L’EFSA è l’Autorità Europea per la Sicurezza Alimentare che rappresenta, dal 2002, uno strumento aggiuntivo per la tutela del consumatore dai rischi legati all’alimentazione, fornendo consulenza scientifica indipendente ai responsabili decisionali che regolamentano la sicurezza alimentare.

Alla fine degli anni Novanta, infatti, a seguito di ripetuti allarmi alimentari si è deciso di istituire l’EFSA, come organo indipendente volto al miglioramento globale della sicurezza alimentare nell’intera Unione Europea. L’EFSA infatti si propone principalmente di rilasciare consulenze e pareri scientifici, restando però in stretta collaborazione con le autorità competenti nazionali e in aperta consultazione con le parti interessate, in modo da comunicare in maniera chiara su rischi esistenti e/o emergenti nel mercato dei prodotti alimentari.

Nonostante l’Autorità Europea operi nel settore dell’igiene e sicurezza alimentare, non prende in considerazione né il sistema dell’HACCP né l’applicazione corretta dei manuali dell’autocontrollo che invece si applicano perfettamente alle dimensioni delle aziende che operano nel settore alimentare.

L’istituzione dell’EFSA si inserisce in un quadro più ampio, in cui migliorare la sicurezza alimentare significa anche garantire un elevato livello di protezione dei consumatori e mantenere la fiducia nelle forniture alimentari dell’UE. Questo avviene attraverso un approccio scientifico basato sul lavoro di 10 panel di esperti.
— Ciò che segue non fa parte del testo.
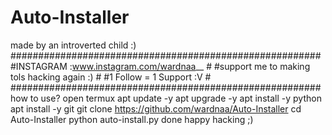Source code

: # Auto-Installer
made by an introverted child :)
########################################################
#INSTAGRAM :www.instagram.com/wardnaa__                #
#support me to making tols hacking again :)            #
#1 Follow = 1 Support :V                               #
########################################################
how to use?
open termux
apt update -y
apt upgrade -y
apt install -y python
apt install -y git
git clone https://github.com/wardnaa/Auto-Installer
cd Auto-Installer
python auto-install.py
done happy hacking ;)
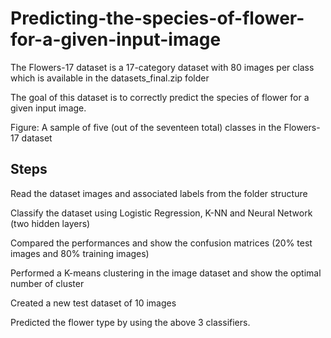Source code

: # Predicting-the-species-of-flower-for-a-given-input-image

The Flowers-17 dataset is a 17-category dataset with 80 images per class which is available in the datasets_final.zip folder

The goal of this dataset is to correctly predict the species of flower for a given input image.

Figure: A sample of five (out of the seventeen total) classes in the Flowers-17 dataset

## Steps

Read the dataset images and associated labels from the folder structure

Classify the dataset using Logistic Regression, K-NN and Neural Network (two hidden layers)

Compared the performances and show the confusion matrices (20% test images and 80% training images)

Performed a K-means clustering in the image dataset and show the optimal number of cluster

Created a new test dataset of 10 images

Predicted the flower type by using the above 3 classifiers.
Gli alimenti europei provengono da un numero sempre maggiore di fonti ed è quindi indispensabile garantirne la sicurezza. In questo contesto, l’EFSA fornisce competenze per la valutazione del rischio, elaborando pareri scientifici utili alla Commissione europea, al Parlamento europeo e agli Stati membri per adottare decisioni efficaci.

È importante sottolineare che l’EFSA si occupa esclusivamente della valutazione del rischio e della sua comunicazione, mentre la gestione del rischio resta di competenza delle autorità nazionali. Il campo d’azione dell’EFSA comprende sicurezza alimentare, mangimi, salute umana e animale e protezione delle piante.

Tra i casi più rilevanti affrontati vi è quello dell’acrilammide, una sostanza potenzialmente tossica che si forma durante le cotture ad alte temperature, soprattutto nei prodotti ricchi di amido come patatine, pane, biscotti e caffè.

Già nel 2005 l’EFSA ha evidenziato i rischi legati a questa sostanza, confermando studi precedenti e raccomandando la riduzione dell’esposizione. Successivamente la Commissione europea ha avviato programmi di monitoraggio e nel 2013 è stata richiesta una valutazione completa dei rischi per la salute umana.

Questo esempio dimostra il ruolo fondamentale dell’EFSA nel mantenere elevato il livello di sicurezza alimentare e nel supportare decisioni basate su evidenze scientifiche.

Guardando al futuro, l’EFSA punta a consolidarsi come riferimento internazionale per la valutazione del rischio nei settori alimentare, nutrizionale e ambientale.